LabVIEW

In this example we still get 9*512 +7. Still no where from ~410us.

The calculations still don't work.

((9*512)+7) * 1/40MHz = 115.375us.

(9*512) + 7 + latency of all the other components (pulling these clock cycles out of my arse but I doubt they are so high: 4 for substaction, 8 for inverse and multiply, 1 for bit shift, 1 for conversions) would give:

7+1+(longest: 8 or 4+8) +1+1+(9*512)+8 = 4638 clock cycles for 115.95us. Still no where close to the ~410us.

edited previous post*

Right.  One last try.

We all agree that 9*512 = 4608 right?

This is 4608 Clock cycles of a 80MHz loop.  This equals an absolute time delay of 4608/80M = 57.6 uS if executed each cycle.  Everybody on board?

So how does this relate to our output signal?

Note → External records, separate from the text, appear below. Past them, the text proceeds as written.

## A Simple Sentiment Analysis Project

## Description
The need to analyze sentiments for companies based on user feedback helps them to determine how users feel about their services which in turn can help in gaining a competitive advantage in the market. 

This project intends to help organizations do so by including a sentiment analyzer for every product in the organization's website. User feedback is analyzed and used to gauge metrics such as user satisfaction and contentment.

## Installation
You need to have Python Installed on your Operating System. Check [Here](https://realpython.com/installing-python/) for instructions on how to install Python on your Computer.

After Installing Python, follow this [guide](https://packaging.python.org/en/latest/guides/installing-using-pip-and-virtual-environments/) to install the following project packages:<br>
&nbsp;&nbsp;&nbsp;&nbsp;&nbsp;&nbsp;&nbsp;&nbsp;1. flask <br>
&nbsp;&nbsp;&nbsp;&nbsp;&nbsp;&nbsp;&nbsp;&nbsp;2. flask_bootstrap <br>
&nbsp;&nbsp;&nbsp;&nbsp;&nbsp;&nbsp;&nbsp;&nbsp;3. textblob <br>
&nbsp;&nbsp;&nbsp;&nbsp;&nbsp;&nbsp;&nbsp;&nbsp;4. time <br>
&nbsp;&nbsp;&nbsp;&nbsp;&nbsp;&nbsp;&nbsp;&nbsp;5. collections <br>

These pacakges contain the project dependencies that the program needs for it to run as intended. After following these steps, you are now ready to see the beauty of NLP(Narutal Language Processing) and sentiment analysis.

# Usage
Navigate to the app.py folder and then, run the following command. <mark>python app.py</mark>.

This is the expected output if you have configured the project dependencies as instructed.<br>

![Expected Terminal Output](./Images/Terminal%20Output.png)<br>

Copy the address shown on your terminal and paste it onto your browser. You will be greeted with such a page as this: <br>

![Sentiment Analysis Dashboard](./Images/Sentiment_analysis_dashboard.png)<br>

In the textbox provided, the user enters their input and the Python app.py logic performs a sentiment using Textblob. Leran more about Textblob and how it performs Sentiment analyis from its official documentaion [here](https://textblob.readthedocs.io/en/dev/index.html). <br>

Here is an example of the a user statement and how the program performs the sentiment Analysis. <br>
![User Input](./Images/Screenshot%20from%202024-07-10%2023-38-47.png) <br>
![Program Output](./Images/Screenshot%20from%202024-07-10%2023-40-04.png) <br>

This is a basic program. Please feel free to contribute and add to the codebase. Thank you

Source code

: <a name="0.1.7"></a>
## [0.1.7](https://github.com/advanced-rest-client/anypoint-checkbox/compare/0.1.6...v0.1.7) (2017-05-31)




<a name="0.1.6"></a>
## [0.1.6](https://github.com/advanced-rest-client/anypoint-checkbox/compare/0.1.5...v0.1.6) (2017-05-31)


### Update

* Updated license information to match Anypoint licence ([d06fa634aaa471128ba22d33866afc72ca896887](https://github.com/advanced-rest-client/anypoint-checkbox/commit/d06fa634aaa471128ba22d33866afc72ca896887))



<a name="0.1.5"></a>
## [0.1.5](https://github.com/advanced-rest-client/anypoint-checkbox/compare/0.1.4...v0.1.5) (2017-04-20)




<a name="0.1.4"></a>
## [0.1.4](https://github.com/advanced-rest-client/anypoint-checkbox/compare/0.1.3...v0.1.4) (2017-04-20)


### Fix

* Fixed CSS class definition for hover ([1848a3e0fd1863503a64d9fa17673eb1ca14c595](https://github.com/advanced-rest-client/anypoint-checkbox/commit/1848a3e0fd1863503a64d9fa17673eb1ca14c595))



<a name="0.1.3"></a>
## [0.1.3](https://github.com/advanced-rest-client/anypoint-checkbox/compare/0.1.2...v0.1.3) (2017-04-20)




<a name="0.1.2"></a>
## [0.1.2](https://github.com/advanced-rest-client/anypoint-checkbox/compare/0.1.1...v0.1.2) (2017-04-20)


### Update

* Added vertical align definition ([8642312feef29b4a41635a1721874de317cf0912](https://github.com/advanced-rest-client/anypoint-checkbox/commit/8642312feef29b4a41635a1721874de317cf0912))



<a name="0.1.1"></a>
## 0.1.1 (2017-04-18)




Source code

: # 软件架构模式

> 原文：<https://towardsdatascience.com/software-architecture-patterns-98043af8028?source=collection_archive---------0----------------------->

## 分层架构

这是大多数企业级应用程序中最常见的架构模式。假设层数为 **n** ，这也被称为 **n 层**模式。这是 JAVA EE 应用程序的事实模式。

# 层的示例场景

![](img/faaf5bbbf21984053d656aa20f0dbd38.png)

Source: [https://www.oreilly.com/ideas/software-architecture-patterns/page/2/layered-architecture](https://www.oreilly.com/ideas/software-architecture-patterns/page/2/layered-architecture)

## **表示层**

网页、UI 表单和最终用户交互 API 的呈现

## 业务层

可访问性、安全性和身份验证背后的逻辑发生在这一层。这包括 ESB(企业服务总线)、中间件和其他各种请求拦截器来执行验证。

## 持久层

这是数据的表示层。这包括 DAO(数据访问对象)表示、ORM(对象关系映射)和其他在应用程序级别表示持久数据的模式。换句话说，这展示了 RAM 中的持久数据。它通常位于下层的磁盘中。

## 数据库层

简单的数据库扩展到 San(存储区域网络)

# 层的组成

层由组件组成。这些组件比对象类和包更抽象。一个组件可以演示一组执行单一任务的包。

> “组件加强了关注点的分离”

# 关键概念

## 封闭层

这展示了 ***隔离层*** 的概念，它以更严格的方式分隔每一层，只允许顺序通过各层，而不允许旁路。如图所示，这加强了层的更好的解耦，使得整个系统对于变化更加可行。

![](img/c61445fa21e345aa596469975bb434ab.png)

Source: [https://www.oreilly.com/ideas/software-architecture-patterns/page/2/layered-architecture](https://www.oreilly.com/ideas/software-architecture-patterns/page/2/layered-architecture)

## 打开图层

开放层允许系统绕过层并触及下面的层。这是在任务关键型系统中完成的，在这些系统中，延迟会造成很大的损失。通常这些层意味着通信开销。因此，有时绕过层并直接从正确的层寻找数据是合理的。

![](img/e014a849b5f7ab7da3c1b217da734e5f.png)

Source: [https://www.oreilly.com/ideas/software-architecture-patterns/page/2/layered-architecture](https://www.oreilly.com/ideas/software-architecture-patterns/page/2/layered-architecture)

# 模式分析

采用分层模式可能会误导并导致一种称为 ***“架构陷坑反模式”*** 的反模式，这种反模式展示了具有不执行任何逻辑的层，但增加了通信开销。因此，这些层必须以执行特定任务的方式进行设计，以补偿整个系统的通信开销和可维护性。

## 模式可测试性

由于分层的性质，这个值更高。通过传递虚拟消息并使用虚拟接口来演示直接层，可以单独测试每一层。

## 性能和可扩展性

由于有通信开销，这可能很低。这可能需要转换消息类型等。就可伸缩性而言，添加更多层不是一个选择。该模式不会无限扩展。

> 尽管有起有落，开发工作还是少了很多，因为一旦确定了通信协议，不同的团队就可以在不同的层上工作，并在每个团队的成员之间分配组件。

The code for our output signal is running at 80MHz but how often do we output a value?  We have seen that a non-timed loop will take a full 7 cycles to execute this code (This is the way LV does this, there are alternatives as have been mentioned before and I mention again later).  Our execution will look like:

0 : Step 1 - Read Input

1 : Step 2

2 : Step 3

3 : Step 4

4 : Step 5 - Discrete Delay

5 : Step 6

6 : Step 7 - Write Output

7 : Step 1 - Read Input

8 : Step 2

9 : Step 3

10 : Step 4

11 : Step 5 - Discrete Delay

and so on.  So our output values are actually being written once every 7 cycles.  This also means that our discrete delays are also executing once every 7 cycles.  So because of this we need to MULTIPLY the 4608 delay by 7 which gives us ((4608*7)/80M) 403.2us OR divide the effective clock rate by 7 which gives us 4608/(80/7) which is mathematically identical to the previous case and again yields 403.2us delay.

IF you don't want this "One execution step per cycle" and would rather have ALL steps executing per cycle then you need a SCTL (Single-Cycle Timed Loop) which does what's written on the box.  It executes the entirety of the code once per cycle.  Bear in mind you'll need shift registers to pipeline the code.  But then your delay will be wrong.  You'll need 7x as many discrete delays for that but your data output rate will be much higher.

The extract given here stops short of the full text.